| Outcome | Probability | Yes Bid | Yes Ask | 24h Change | Volume | |
|---|---|---|---|---|---|---|
| Alperen Sengun: 1+ | 0% | 0¢ | 0¢ | — | $0 | Trade → |
| Alperen Sengun: 2+ | 0% | 0¢ | 0¢ | — | $0 | Trade → |
| Alperen Sengun: 3+ | 0% | 0¢ | 0¢ | — | $0 | Trade → |
This market focuses on which blocking-related outcome will occur in the Houston at New Orleans game; blocks are a compact defensive stat that can influence player props, team defensive evaluation, and in-game momentum.
Blocks depend on roster composition, minutes allocation, and matchup dynamics: teams with traditional bigs or active shot‑blockers typically generate more blocks, while guard‑heavy lineups produce fewer. Venue, coaching rotations, and recent head‑to‑head patterns can all shift expected block totals between Houston and New Orleans.
Market prices aggregate participant expectations about the listed block outcomes and move as lineup news, injuries, and other pregame information arrive; treat prices as a real‑time signal that updates with new information rather than a fixed prediction.

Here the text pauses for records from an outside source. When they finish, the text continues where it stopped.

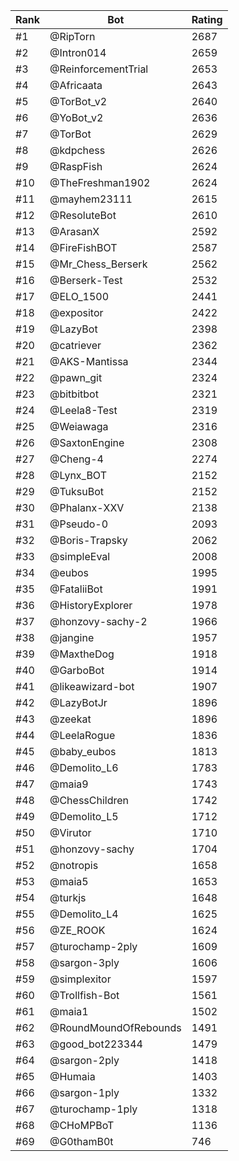 Rank|Bot|Rating
---|---|---
#1|@RipTorn|2687
#2|@Intron014|2659
#3|@ReinforcementTrial|2653
#4|@Africaata|2643
#5|@TorBot_v2|2640
#6|@YoBot_v2|2636
#7|@TorBot|2629
#8|@kdpchess|2626
#9|@RaspFish|2624
#10|@TheFreshman1902|2624
#11|@mayhem23111|2615
#12|@ResoluteBot|2610
#13|@ArasanX|2592
#14|@FireFishBOT|2587
#15|@Mr_Chess_Berserk|2562
#16|@Berserk-Test|2532
#17|@ELO_1500|2441
#18|@expositor|2422
#19|@LazyBot|2398
#20|@catriever|2362
#21|@AKS-Mantissa|2344
#22|@pawn_git|2324
#23|@bitbitbot|2321
#24|@Leela8-Test|2319
#25|@Weiawaga|2316
#26|@SaxtonEngine|2308
#27|@Cheng-4|2274
#28|@Lynx_BOT|2152
#29|@TuksuBot|2152
#30|@Phalanx-XXV|2138
#31|@Pseudo-0|2093
#32|@Boris-Trapsky|2062
#33|@simpleEval|2008
#34|@eubos|1995
#35|@FataliiBot|1991
#36|@HistoryExplorer|1978
#37|@honzovy-sachy-2|1966
#38|@jangine|1957
#39|@MaxtheDog|1918
#40|@GarboBot|1914
#41|@likeawizard-bot|1907
#42|@LazyBotJr|1896
#43|@zeekat|1896
#44|@LeelaRogue|1836
#45|@baby_eubos|1813
#46|@Demolito_L6|1783
#47|@maia9|1743
#48|@ChessChildren|1742
#49|@Demolito_L5|1712
#50|@Virutor|1710
#51|@honzovy-sachy|1704
#52|@notropis|1658
#53|@maia5|1653
#54|@turkjs|1648
#55|@Demolito_L4|1625
#56|@ZE_ROOK|1624
#57|@turochamp-2ply|1609
#58|@sargon-3ply|1606
#59|@simplexitor|1597
#60|@Trollfish-Bot|1561
#61|@maia1|1502
#62|@RoundMoundOfRebounds|1491
#63|@good_bot223344|1479
#64|@sargon-2ply|1418
#65|@Humaia|1403
#66|@sargon-1ply|1332
#67|@turochamp-1ply|1318
#68|@CHoMPBoT|1136
#69|@G0thamB0t|746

The three outcomes are the specific options defined by the market creator for this block metric; they might correspond to team‑level thresholds, categorical results, or alternative player/team outcomes — check the market page for the precise outcome labels and definitions.

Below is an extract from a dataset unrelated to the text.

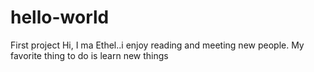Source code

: # hello-world
First project 
Hi, I ma Ethel..i enjoy reading and meeting new people. My favorite thing to do is learn new things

The listed close time is TBD; typically block markets close at or shortly before the scheduled game start or when official lineups are posted, so monitor the market page for the definitive closing time.
Primary rim protectors (starting centers or defensive forwards), high‑minute shot‑blockers off the bench, and wings who contest shots inside are the biggest drivers; check projected starters and rotation notes for names and expected minutes.
They can materially change expected block totals—losing a starting rim protector typically lowers team block expectations, while a surprise insertion of a shot‑blocking bench player can raise them; traders should watch official injury reports and confirmations up to the market close.
Overtime increases total playing time and thus block opportunities, while a faster pace raises shot attempts (more chances for blocks) and a slow, perimeter‑oriented game tends to reduce block totals; in‑game developments that alter tempo will shift expectations.